_Assignment_:
Every line with the string "알아보기" in it belongs in your answer, so copy them all from the data.

=== Data for this exercise ===

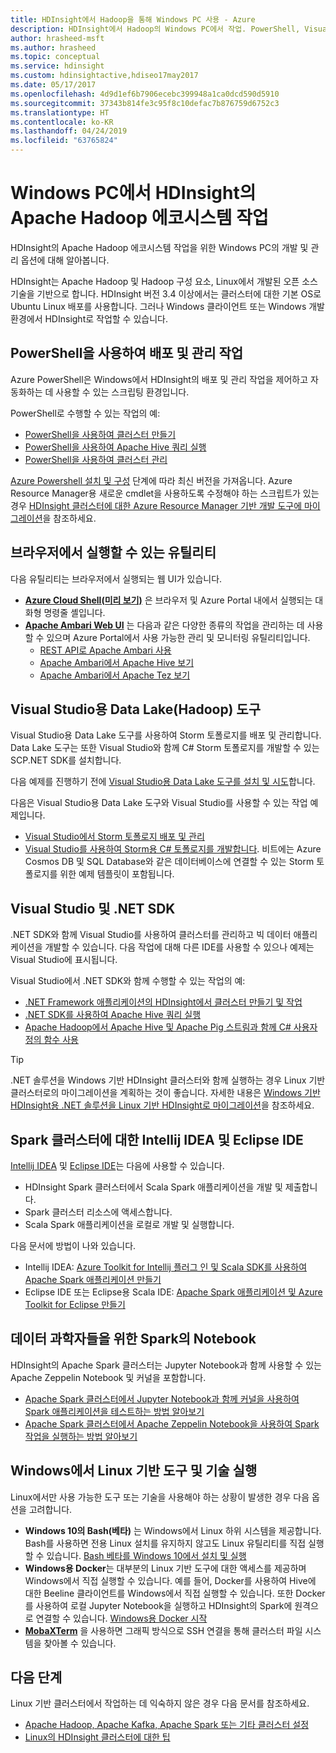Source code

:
 ```yaml
---
title: HDInsight에서 Hadoop을 통해 Windows PC 사용 - Azure
description: HDInsight에서 Hadoop의 Windows PC에서 작업. PowerShell, Visual Studio 및 Linux 도구를 사용하는 클러스터를 관리 및 쿼리합니다. .NET을 사용하는 빅 데이터 솔루션을 개발합니다.
author: hrasheed-msft
ms.author: hrasheed
ms.topic: conceptual
ms.service: hdinsight
ms.custom: hdinsightactive,hdiseo17may2017
ms.date: 05/17/2017
ms.openlocfilehash: 4d9d1ef6b7906ecebc399948a1ca0dcd590d5910
ms.sourcegitcommit: 37343b814fe3c95f8c10defac7b876759d6752c3
ms.translationtype: HT
ms.contentlocale: ko-KR
ms.lasthandoff: 04/24/2019
ms.locfileid: "63765824"
---
```

# <a name="work-in-the-apache-hadoop-ecosystem-on-hdinsight-from-a-windows-pc"></a>Windows PC에서 HDInsight의 Apache Hadoop 에코시스템 작업

HDInsight의 Apache Hadoop 에코시스템 작업을 위한 Windows PC의 개발 및 관리 옵션에 대해 알아봅니다. 

HDInsight는 Apache Hadoop 및 Hadoop 구성 요소, Linux에서 개발된 오픈 소스 기술을 기반으로 합니다. HDInsight 버전 3.4 이상에서는 클러스터에 대한 기본 OS로 Ubuntu Linux 배포를 사용합니다. 그러나 Windows 클라이언트 또는 Windows 개발 환경에서 HDInsight로 작업할 수 있습니다.

## <a name="use-powershell-for-deployment-and-management-tasks"></a>PowerShell을 사용하여 배포 및 관리 작업
Azure PowerShell은 Windows에서 HDInsight의 배포 및 관리 작업을 제어하고 자동화하는 데 사용할 수 있는 스크립팅 환경입니다.

PowerShell로 수행할 수 있는 작업의 예:

* [PowerShell을 사용하여 클러스터 만들기](hdinsight-hadoop-create-linux-clusters-azure-powershell.md)
* [PowerShell을 사용하여 Apache Hive 쿼리 실행](hadoop/apache-hadoop-use-hive-powershell.md)
* [PowerShell을 사용하여 클러스터 관리](hdinsight-administer-use-powershell.md)

[Azure Powershell 설치 및 구성](https://docs.microsoft.com/powershell/azure/install-az-ps) 단계에 따라 최신 버전을 가져옵니다. Azure Resource Manager용 새로운 cmdlet을 사용하도록 수정해야 하는 스크립트가 있는 경우 [HDInsight 클러스터에 대한 Azure Resource Manager 기반 개발 도구에 마이그레이션](hdinsight-hadoop-development-using-azure-resource-manager.md)을 참조하세요.

## <a name="utilities-you-can-run-in-a-browser"></a>브라우저에서 실행할 수 있는 유틸리티
다음 유틸리티는 브라우저에서 실행되는 웹 UI가 있습니다.
* **[Azure Cloud Shell(미리 보기)](https://docs.microsoft.com/azure/cloud-shell/quickstart)** 은 브라우저 및 Azure Portal 내에서 실행되는 대화형 명령줄 셸입니다.
* **[Apache Ambari Web UI](hdinsight-hadoop-manage-ambari.md)** 는 다음과 같은 다양한 종류의 작업을 관리하는 데 사용할 수 있으며 Azure Portal에서 사용 가능한 관리 및 모니터링 유틸리티입니다.
    * [REST API로 Apache Ambari 사용](hdinsight-hadoop-manage-ambari-rest-api.md)
    * [Apache Ambari에서 Apache Hive 보기](hadoop/apache-hadoop-use-hive-ambari-view.md)
    * [Apache Ambari에서 Apache Tez 보기](hdinsight-debug-ambari-tez-view.md)

## <a name="data-lake-hadoop-tools-for-visual-studio"></a>Visual Studio용 Data Lake(Hadoop) 도구
Visual Studio용 Data Lake 도구를 사용하여 Storm 토폴로지를 배포 및 관리합니다. Data Lake 도구는 또한 Visual Studio와 함께 C# Storm 토폴로지를 개발할 수 있는 SCP.NET SDK를 설치합니다.

다음 예제를 진행하기 전에 [Visual Studio용 Data Lake 도구를 설치 및 시도](hadoop/apache-hadoop-visual-studio-tools-get-started.md)합니다. 

다음은 Visual Studio용 Data Lake 도구와 Visual Studio를 사용할 수 있는 작업 예제입니다.
* [Visual Studio에서 Storm 토폴로지 배포 및 관리](storm/apache-storm-deploy-monitor-topology-linux.md)
* [Visual Studio를 사용하여 Storm용 C# 토폴로지를 개발합니다](storm/apache-storm-develop-csharp-visual-studio-topology.md). 비트에는 Azure Cosmos DB 및 SQL Database와 같은 데이터베이스에 연결할 수 있는 Storm 토폴로지를 위한 예제 템플릿이 포함됩니다.

## <a name="visual-studio-and-the-net-sdk"></a>Visual Studio 및 .NET SDK 

.NET SDK와 함께 Visual Studio를 사용하여 클러스터를 관리하고 빅 데이터 애플리케이션을 개발할 수 있습니다. 다음 작업에 대해 다른 IDE를 사용할 수 있으나 예제는 Visual Studio에 표시됩니다.

Visual Studio에서 .NET SDK와 함께 수행할 수 있는 작업의 예:
* [.NET Framework 애플리케이션의 HDInsight에서 클러스터 만들기 및 작업](hdinsight-hadoop-create-linux-clusters-dotnet-sdk.md)
* [.NET SDK를 사용하여 Apache Hive 쿼리 실행](hadoop/apache-hadoop-use-hive-dotnet-sdk.md)
* [Apache Hadoop에서 Apache Hive 및 Apache Pig 스트림과 함께 C# 사용자 정의 함수 사용](hadoop/apache-hadoop-hive-pig-udf-dotnet-csharp.md)

> [!TIP]
> .NET 솔루션을 Windows 기반 HDInsight 클러스터와 함께 실행하는 경우 Linux 기반 클러스터로의 마이그레이션을 계획하는 것이 좋습니다. 자세한 내용은 [Windows 기반 HDInsight용 .NET 솔루션을 Linux 기반 HDInsight로 마이그레이션](hdinsight-hadoop-migrate-dotnet-to-linux.md)을 참조하세요.

## <a name="intellij-idea-and-eclipse-ide-for-spark-clusters"></a>Spark 클러스터에 대한 Intellij IDEA 및 Eclipse IDE
[Intellij IDEA](https://www.jetbrains.com/idea/download) 및 [Eclipse IDE](https://www.eclipse.org/downloads/)는 다음에 사용할 수 있습니다.
* HDInsight Spark 클러스터에서 Scala Spark 애플리케이션을 개발 및 제출합니다.
* Spark 클러스터 리소스에 액세스합니다.
* Scala Spark 애플리케이션을 로컬로 개발 및 실행합니다.

다음 문서에 방법이 나와 있습니다. 
* Intellij IDEA: [Azure Toolkit for Intellij 플러그 인 및 Scala SDK를 사용하여 Apache Spark 애플리케이션 만들기](spark/apache-spark-intellij-tool-plugin.md)
* Eclipse IDE 또는 Eclipse용 Scala IDE: [Apache Spark 애플리케이션 및 Azure Toolkit for Eclipse 만들기](spark/apache-spark-eclipse-tool-plugin.md) 


## <a name="notebooks-on-spark-for-data-scientists"></a>데이터 과학자들을 위한 Spark의 Notebook 
HDInsight의 Apache Spark 클러스터는 Jupyter Notebook과 함께 사용할 수 있는 Apache Zeppelin Notebook 및 커널을 포함합니다. 

* [Apache Spark 클러스터에서 Jupyter Notebook과 함께 커널을 사용하여 Spark 애플리케이션을 테스트하는 방법 알아보기](spark/apache-spark-zeppelin-notebook.md)
* [Apache Spark 클러스터에서 Apache Zeppelin Notebook을 사용하여 Spark 작업을 실행하는 방법 알아보기](spark/apache-spark-jupyter-notebook-kernels.md) 


## <a name="run-linux-based-tools-and-technologies-on-windows"></a>Windows에서 Linux 기반 도구 및 기술 실행

Linux에서만 사용 가능한 도구 또는 기술을 사용해야 하는 상황이 발생한 경우 다음 옵션을 고려합니다.

* **Windows 10의 Bash(베타)** 는 Windows에서 Linux 하위 시스템을 제공합니다. Bash를 사용하면 전용 Linux 설치를 유지하지 않고도 Linux 유틸리티를 직접 실행할 수 있습니다. [Bash 베타를 Windows 10에서 설치 및 실행](https://msdn.microsoft.com/commandline/wsl/install_guide)
* **Windows용 Docker**는 대부분의 Linux 기반 도구에 대한 액세스를 제공하며 Windows에서 직접 실행할 수 있습니다. 예를 들어, Docker를 사용하여 Hive에 대한 Beeline 클라이언트를 Windows에서 직접 실행할 수 있습니다. 또한 Docker를 사용하여 로컬 Jupyter Notebook을 실행하고 HDInsight의 Spark에 원격으로 연결할 수 있습니다. [Windows용 Docker 시작](https://docs.docker.com/docker-for-windows/)
* **[MobaXTerm](https://mobaxterm.mobatek.net/)** 을 사용하면 그래픽 방식으로 SSH 연결을 통해 클러스터 파일 시스템을 찾아볼 수 있습니다.

## <a name="next-steps"></a>다음 단계
Linux 기반 클러스터에서 작업하는 데 익숙하지 않은 경우 다음 문서를 참조하세요.
* [Apache Hadoop, Apache Kafka, Apache Spark 또는 기타 클러스터 설정](hdinsight-hadoop-provision-linux-clusters.md)
* [Linux의 HDInsight 클러스터에 대한 팁](hdinsight-hadoop-linux-information.md)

===

_Exercise solution_:
* [Apache Spark 클러스터에서 Jupyter Notebook과 함께 커널을 사용하여 Spark 애플리케이션을 테스트하는 방법 알아보기](spark/apache-spark-zeppelin-notebook.md)
* [Apache Spark 클러스터에서 Apache Zeppelin Notebook을 사용하여 Spark 작업을 실행하는 방법 알아보기](spark/apache-spark-jupyter-notebook-kernels.md) 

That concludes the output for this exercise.